209 Janig Bénog, op. cit., p. 6.

210 Tina Maalouf, « Le martyr : du religieux au politique », Sens public : revue web, [En ligne], http://www.sens- public.org/article120.html, page consultée le 14 février 2015.

Dans certaines cultures traditionnelles, l’offrande prend la forme d’un sacrifice, un acte de mise à mort rituel commis pour s’accorder la faveur d’un dieu. Le sacrifice, de cette manière, arrête le cours de la vie d’un être pour permettre à l’autre de continuer la sienne : « le sacrifice, en tant que rite, impose une victime (le plus souvent animale) comme substitut du sacrifiant211 ». En excluant l’Autre, qu’il place comme étranger au sein du corps social, l’individu majoritaire croit agir dans son propre intérêt, pour la continuité de son monde tel qu’il le connaît. La frontière invisible sert donc de protection, selon une logique empreinte de déshumanisation. Selon cette pensée basée sur la désincarnation symbolique de l’autre, la personne différente doit être mise à l’écart, donc symboliquement sacrifiée, pour le soi-disant bien-être de la communauté. À travers les rites et les époques, certains individus déshumanisés ou animaux sont mis à mort et sont offerts à des forces suprêmes. La notion de sacrifice est présente notamment dans certaines religions précolombiennes et africaines. Ces offrandes visent à attirer la faveur des dieux, lorsque la société se sent menacée212. Le corps sacrifié est exclu des mortels, tout comme celui du martyr qui en vient symboliquement à se rapprocher des divinités, de l’intouchable.

L’art corporel conteste la rectitude et la moralité par son esthétique dérangeante. Cet art utilise un corps sanglant qui rappelle celui de l’image sainte chrétienne, le corps qui doit saigner pour le bien de l’humanité. Pour l’art corporel, le sang devient, à juste titre, une subversion iconoclaste et se détache du rituel religieux.
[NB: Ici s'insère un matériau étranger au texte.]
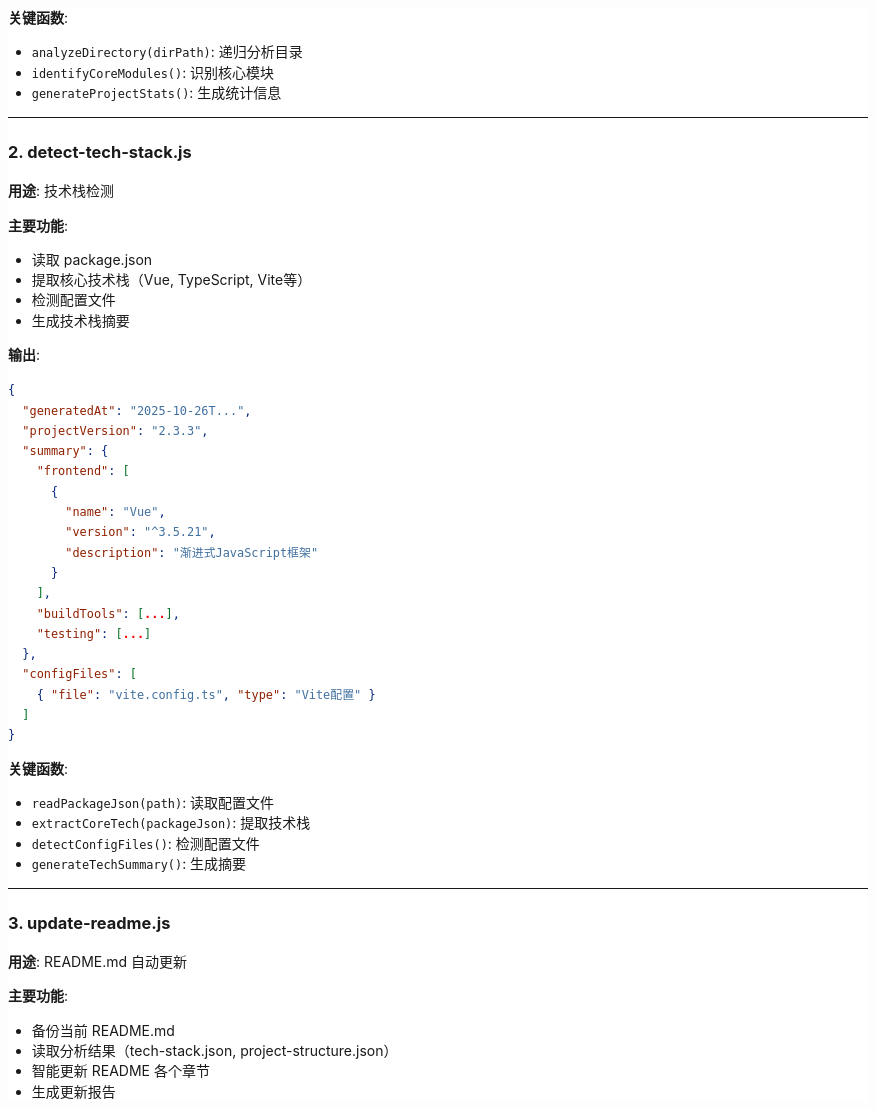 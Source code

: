 **关键函数**:
- `analyzeDirectory(dirPath)`: 递归分析目录
- `identifyCoreModules()`: 识别核心模块
- `generateProjectStats()`: 生成统计信息

---

### 2. detect-tech-stack.js

**用途**: 技术栈检测

**主要功能**:
- 读取 package.json
- 提取核心技术栈（Vue, TypeScript, Vite等）
- 检测配置文件
- 生成技术栈摘要

**输出**:
```json
{
  "generatedAt": "2025-10-26T...",
  "projectVersion": "2.3.3",
  "summary": {
    "frontend": [
      {
        "name": "Vue",
        "version": "^3.5.21",
        "description": "渐进式JavaScript框架"
      }
    ],
    "buildTools": [...],
    "testing": [...]
  },
  "configFiles": [
    { "file": "vite.config.ts", "type": "Vite配置" }
  ]
}
```

**关键函数**:
- `readPackageJson(path)`: 读取配置文件
- `extractCoreTech(packageJson)`: 提取技术栈
- `detectConfigFiles()`: 检测配置文件
- `generateTechSummary()`: 生成摘要

---

### 3. update-readme.js

**用途**: README.md 自动更新

**主要功能**:
- 备份当前 README.md
- 读取分析结果（tech-stack.json, project-structure.json）
- 智能更新 README 各个章节
- 生成更新报告
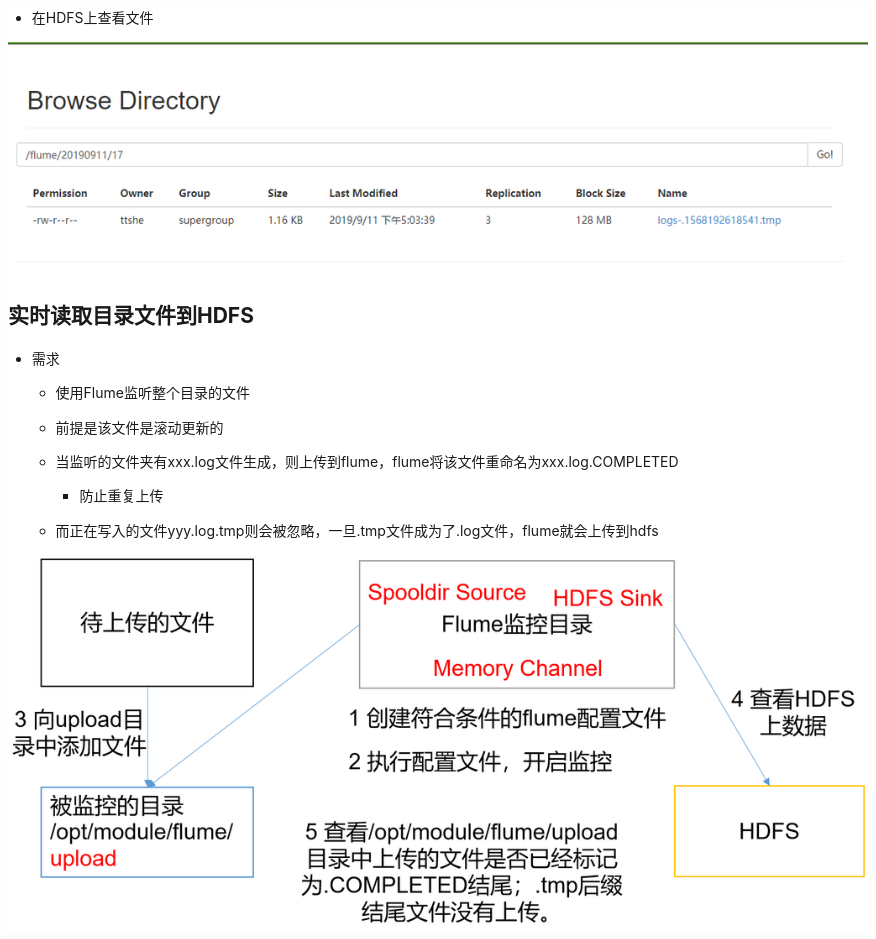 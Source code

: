 - 在HDFS上查看文件

![1568192682031](img/flume/11.png)



## 实时读取目录文件到HDFS

- 需求

  - 使用Flume监听整个目录的文件

  - 前提是该文件是滚动更新的

  - 当监听的文件夹有xxx.log文件生成，则上传到flume，flume将该文件重命名为xxx.log.COMPLETED
  
    - 防止重复上传
    
  - 而正在写入的文件yyy.log.tmp则会被忽略，一旦.tmp文件成为了.log文件，flume就会上传到hdfs
  
    

![1568192992004](img/flume/12.png)


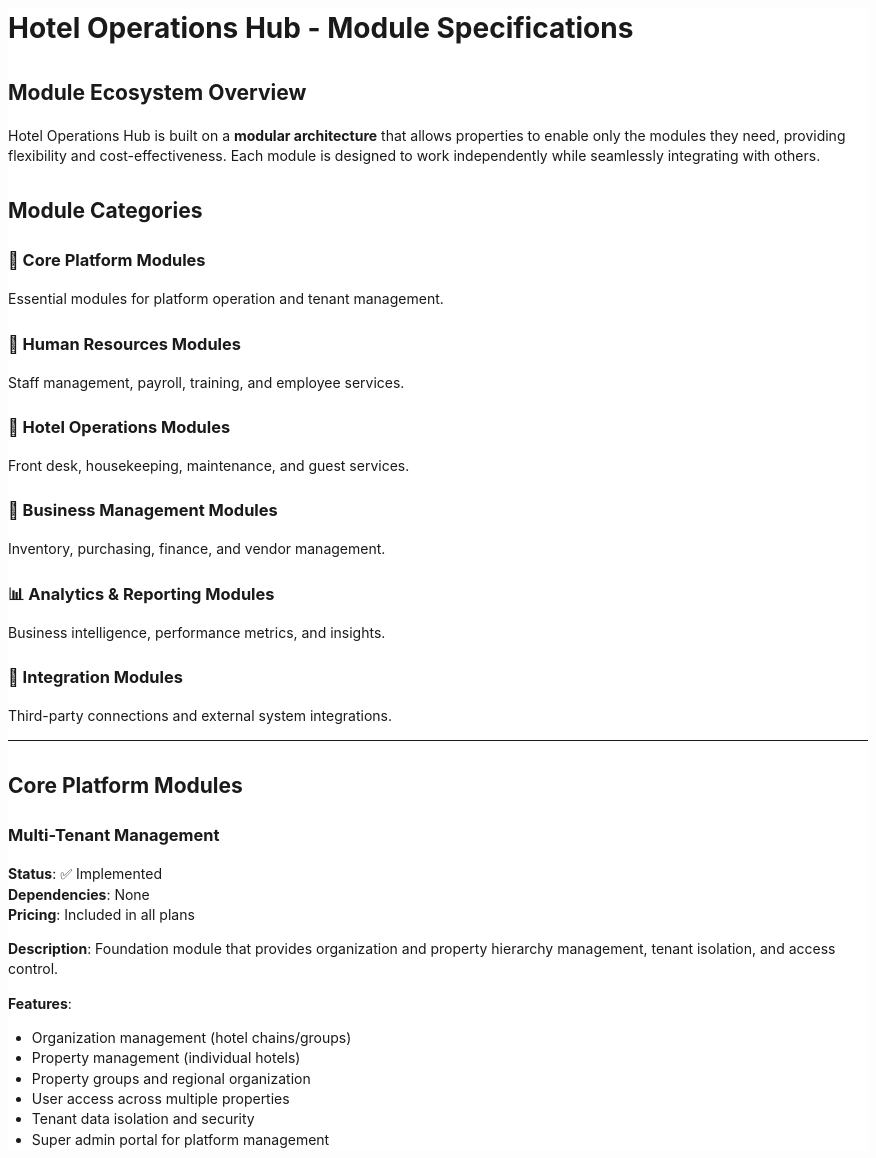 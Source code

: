 # Hotel Operations Hub - Module Specifications

## Module Ecosystem Overview

Hotel Operations Hub is built on a **modular architecture** that allows properties to enable only the modules they need, providing flexibility and cost-effectiveness. Each module is designed to work independently while seamlessly integrating with others.

## Module Categories

### 🏢 Core Platform Modules
Essential modules for platform operation and tenant management.

### 👥 Human Resources Modules
Staff management, payroll, training, and employee services.

### 🏨 Hotel Operations Modules
Front desk, housekeeping, maintenance, and guest services.

### 💼 Business Management Modules
Inventory, purchasing, finance, and vendor management.

### 📊 Analytics & Reporting Modules
Business intelligence, performance metrics, and insights.

### 🔌 Integration Modules
Third-party connections and external system integrations.

---

## Core Platform Modules

### Multi-Tenant Management
**Status**: ✅ Implemented  
**Dependencies**: None  
**Pricing**: Included in all plans

**Description**: Foundation module that provides organization and property hierarchy management, tenant isolation, and access control.

**Features**:
- Organization management (hotel chains/groups)
- Property management (individual hotels)
- Property groups and regional organization
- User access across multiple properties
- Tenant data isolation and security
- Super admin portal for platform management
Pour l’artiste, le fluide est un lien narratif établi entre son corps et le contexte social. Le sang, par cette référence à la cruauté, se transpose à travers la performance comme un matériau symbolique. Cette narration est tracée par l’expression d’une douleur personnelle qui se rapporte à une douleur sociale. Il est en ce sens un néo-rituel prenant comme sujet le corps intime. La destruction du corps amène parfois, comme chez Pane, un langage contestateur du corps social et de la pensée politique hégémonique.

211 Jean-Pierre Albert et al., Le sacrifice humain en Égypte ancienne et ailleurs, Paris, Saleb, 2005, p. 28. 212Idem.